RE: Eigen 3.3 vs 3.2 Performance (was RE: [eigen] 3.3-beta2 released!)

[ Thread Index | Date Index | More lists.tuxfamily.org/eigen Archives ]

To: <eigen@xxxxxxxxxxxxxxxxxxx>
Subject: RE: Eigen 3.3 vs 3.2 Performance (was RE: [eigen] 3.3-beta2 released!)
From: <Daniel.Vollmer@xxxxxx>
Date: Wed, 1 Aug 2018 16:57:10 +0000
Accept-language: de-DE, en-US
Thread-index: AQHUKW4a0jQxKdgpi069PfwZNC4APKSqkfAAgAAxJp7///jogIAAKgIu
Thread-topic: Eigen 3.3 vs 3.2 Performance (was RE: [eigen] 3.3-beta2 released!)

Hello Christoph,

unfortunately I have to revise the additional measurements I made for you earlier, it seems I was always using Eigen-3.2.9 during those measurements (which explains why they are nigh identical to the original measurements for Eigen-3.2). Sincere apologies. "Wer misst misst Mist."
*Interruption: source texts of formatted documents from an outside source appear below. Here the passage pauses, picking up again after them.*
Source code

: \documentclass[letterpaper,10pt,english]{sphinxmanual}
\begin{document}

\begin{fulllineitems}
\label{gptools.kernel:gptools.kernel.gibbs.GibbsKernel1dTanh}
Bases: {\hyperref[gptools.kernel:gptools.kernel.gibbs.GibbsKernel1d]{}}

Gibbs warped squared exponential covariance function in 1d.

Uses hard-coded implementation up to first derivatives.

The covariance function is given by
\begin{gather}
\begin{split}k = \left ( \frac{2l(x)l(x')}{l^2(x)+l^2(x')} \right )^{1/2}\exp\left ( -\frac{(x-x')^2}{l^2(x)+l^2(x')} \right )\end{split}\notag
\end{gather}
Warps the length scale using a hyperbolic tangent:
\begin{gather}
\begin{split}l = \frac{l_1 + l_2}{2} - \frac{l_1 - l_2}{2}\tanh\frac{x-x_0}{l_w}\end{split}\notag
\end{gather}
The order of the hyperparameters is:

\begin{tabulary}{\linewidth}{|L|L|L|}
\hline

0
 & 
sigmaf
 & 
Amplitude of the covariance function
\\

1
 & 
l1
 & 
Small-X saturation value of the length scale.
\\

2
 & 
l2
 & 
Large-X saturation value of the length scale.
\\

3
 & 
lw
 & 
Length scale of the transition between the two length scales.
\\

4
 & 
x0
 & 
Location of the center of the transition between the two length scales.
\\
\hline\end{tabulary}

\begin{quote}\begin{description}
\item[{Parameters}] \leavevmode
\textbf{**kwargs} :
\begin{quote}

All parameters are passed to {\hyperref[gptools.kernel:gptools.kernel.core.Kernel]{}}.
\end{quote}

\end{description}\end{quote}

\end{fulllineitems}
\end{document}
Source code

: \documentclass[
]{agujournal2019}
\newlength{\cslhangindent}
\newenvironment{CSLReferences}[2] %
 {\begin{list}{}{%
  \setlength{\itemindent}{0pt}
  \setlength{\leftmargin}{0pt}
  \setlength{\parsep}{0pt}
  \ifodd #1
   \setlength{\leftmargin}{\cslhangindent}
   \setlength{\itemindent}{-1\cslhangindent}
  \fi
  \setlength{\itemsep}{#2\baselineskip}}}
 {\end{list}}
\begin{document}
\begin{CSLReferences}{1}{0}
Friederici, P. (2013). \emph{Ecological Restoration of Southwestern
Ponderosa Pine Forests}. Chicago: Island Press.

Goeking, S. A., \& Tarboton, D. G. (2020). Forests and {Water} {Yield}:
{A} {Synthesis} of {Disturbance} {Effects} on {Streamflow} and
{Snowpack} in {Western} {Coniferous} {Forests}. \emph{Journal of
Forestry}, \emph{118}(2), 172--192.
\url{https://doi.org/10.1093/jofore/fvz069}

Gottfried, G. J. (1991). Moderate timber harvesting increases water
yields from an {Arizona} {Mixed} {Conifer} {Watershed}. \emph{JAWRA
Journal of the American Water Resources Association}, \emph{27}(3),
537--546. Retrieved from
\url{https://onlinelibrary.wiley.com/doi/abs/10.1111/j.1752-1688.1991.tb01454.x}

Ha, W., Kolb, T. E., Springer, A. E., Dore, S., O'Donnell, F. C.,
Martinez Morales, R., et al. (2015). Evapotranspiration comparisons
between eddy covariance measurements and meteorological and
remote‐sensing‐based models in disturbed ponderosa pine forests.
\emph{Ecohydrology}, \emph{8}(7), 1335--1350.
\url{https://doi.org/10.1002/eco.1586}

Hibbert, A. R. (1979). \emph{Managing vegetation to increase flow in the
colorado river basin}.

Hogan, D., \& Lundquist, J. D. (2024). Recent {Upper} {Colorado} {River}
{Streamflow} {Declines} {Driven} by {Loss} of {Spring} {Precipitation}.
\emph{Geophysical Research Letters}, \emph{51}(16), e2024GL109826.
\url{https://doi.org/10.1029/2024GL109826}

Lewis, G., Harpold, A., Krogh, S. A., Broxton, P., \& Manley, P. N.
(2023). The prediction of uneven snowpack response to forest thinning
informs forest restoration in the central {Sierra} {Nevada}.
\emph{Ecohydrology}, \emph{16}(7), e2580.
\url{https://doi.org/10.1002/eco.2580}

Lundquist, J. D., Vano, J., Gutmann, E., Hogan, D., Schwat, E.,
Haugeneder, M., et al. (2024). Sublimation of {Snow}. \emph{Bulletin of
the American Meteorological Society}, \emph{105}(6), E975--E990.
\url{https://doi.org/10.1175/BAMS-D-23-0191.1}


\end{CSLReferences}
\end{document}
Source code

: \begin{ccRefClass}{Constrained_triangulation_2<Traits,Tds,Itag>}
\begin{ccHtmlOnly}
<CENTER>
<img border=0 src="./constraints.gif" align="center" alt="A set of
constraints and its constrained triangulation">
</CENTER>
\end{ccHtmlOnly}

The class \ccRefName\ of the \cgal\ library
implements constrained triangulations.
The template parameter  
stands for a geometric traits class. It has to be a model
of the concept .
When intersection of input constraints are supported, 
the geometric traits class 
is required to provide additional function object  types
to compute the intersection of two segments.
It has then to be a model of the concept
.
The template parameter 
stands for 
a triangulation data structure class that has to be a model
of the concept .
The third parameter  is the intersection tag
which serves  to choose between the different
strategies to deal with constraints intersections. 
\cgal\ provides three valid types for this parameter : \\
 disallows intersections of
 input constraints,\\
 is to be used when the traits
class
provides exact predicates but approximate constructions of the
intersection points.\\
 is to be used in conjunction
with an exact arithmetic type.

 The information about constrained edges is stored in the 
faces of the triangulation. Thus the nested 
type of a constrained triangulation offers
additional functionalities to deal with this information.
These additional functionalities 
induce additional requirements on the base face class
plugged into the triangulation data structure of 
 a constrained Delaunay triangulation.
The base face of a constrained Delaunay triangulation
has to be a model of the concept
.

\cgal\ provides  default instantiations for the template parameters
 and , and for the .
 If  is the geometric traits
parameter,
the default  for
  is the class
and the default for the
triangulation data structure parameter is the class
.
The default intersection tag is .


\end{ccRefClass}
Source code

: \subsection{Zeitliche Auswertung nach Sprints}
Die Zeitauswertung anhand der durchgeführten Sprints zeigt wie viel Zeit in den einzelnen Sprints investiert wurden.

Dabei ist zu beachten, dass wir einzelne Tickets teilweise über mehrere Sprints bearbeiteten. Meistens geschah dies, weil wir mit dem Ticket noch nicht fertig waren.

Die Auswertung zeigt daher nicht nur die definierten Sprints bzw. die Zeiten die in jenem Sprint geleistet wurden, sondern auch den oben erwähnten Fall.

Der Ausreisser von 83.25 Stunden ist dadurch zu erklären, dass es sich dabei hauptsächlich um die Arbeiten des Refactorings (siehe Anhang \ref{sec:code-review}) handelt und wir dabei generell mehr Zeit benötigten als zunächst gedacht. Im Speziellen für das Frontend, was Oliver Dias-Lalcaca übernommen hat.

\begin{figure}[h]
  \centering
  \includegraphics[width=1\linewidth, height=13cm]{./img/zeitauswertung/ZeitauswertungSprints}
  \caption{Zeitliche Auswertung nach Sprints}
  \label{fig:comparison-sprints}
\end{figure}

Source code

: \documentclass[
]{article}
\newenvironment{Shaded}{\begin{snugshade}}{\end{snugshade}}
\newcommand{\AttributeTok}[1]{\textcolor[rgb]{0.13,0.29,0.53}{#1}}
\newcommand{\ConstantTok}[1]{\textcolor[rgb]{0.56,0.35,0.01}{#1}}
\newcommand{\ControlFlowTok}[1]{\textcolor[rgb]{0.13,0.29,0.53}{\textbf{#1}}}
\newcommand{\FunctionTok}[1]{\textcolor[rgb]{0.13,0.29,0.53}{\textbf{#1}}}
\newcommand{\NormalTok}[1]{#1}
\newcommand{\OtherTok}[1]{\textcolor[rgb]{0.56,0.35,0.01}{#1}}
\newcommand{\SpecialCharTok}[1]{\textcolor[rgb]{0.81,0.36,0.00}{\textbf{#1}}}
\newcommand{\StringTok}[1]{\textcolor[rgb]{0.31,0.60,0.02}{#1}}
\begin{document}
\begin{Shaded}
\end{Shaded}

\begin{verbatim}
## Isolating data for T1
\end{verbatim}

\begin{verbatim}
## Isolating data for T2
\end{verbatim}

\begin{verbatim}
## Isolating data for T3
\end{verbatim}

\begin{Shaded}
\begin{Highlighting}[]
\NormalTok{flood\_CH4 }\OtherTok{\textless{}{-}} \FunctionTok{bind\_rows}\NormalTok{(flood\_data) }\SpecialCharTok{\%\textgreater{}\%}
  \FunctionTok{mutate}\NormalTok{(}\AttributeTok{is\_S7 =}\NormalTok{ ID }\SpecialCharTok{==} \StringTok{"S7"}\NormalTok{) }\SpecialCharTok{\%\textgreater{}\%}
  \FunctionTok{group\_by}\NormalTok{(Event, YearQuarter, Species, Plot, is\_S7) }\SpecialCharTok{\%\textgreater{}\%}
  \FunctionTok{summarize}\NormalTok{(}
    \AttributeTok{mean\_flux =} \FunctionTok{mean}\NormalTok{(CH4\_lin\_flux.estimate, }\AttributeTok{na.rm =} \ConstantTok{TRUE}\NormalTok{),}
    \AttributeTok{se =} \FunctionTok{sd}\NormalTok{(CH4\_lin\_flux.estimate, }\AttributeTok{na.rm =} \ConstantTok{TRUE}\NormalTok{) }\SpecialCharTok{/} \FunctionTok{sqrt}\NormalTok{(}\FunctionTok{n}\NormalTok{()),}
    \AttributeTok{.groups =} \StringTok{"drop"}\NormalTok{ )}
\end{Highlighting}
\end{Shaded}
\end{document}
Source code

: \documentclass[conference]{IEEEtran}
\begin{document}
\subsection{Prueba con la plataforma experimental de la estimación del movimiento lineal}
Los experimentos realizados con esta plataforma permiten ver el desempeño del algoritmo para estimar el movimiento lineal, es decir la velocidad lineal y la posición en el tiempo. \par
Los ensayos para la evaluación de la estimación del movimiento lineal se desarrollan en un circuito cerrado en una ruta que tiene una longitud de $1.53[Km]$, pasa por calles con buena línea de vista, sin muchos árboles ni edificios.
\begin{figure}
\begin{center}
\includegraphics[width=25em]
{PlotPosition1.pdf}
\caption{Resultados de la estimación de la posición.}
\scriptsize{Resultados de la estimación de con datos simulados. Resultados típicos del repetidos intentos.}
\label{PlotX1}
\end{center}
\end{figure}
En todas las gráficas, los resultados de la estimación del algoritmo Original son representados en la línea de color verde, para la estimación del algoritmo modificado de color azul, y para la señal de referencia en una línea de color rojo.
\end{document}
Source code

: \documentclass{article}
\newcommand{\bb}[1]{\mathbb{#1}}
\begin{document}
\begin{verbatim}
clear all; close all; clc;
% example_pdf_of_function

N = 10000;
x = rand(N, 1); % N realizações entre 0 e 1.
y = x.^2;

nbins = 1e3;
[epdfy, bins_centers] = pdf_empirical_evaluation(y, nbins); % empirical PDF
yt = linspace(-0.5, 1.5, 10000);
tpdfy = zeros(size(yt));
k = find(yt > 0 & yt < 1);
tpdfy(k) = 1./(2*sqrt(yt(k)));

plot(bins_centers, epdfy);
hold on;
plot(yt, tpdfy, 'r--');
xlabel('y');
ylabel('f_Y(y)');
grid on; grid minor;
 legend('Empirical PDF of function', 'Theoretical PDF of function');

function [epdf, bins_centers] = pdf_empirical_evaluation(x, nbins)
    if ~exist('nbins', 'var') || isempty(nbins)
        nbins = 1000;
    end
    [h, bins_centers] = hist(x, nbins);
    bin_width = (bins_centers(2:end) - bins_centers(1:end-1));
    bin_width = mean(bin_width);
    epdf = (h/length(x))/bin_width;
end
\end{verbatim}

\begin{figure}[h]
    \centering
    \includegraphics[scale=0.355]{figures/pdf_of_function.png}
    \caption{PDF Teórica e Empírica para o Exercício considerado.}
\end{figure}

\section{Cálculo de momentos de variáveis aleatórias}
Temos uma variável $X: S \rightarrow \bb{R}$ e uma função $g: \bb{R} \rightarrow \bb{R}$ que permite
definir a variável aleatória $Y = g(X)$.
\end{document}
Attached is a table where I've remeasured those runs. The original table was OK, except for clang's no unaligned vec (where it was actually still enabled as I miscopied the name of the define).

Now it seems that the performance difference I'm seeing is fairly independent of AVX usage (on both the compiler and the Eigen-side). Enabling AVX seems strictly better than not using it for Eigen 3.3 (no difference for "tau" case, improvement for "cgns" & "dg"). Still, there is a difference between Eigen 3.2 and 3.3 and using AVX recoups some of that difference, but (for our peculiar usage) Eigen-3.3 is still a net loss, particularly when using gcc.

> just to clear my confusion, by "partial vectorization" you mean
> "unaligned vectorization"?

Yes, that's what I meant. Sorry for the confusion. I've renamed the entries in the table accordingly.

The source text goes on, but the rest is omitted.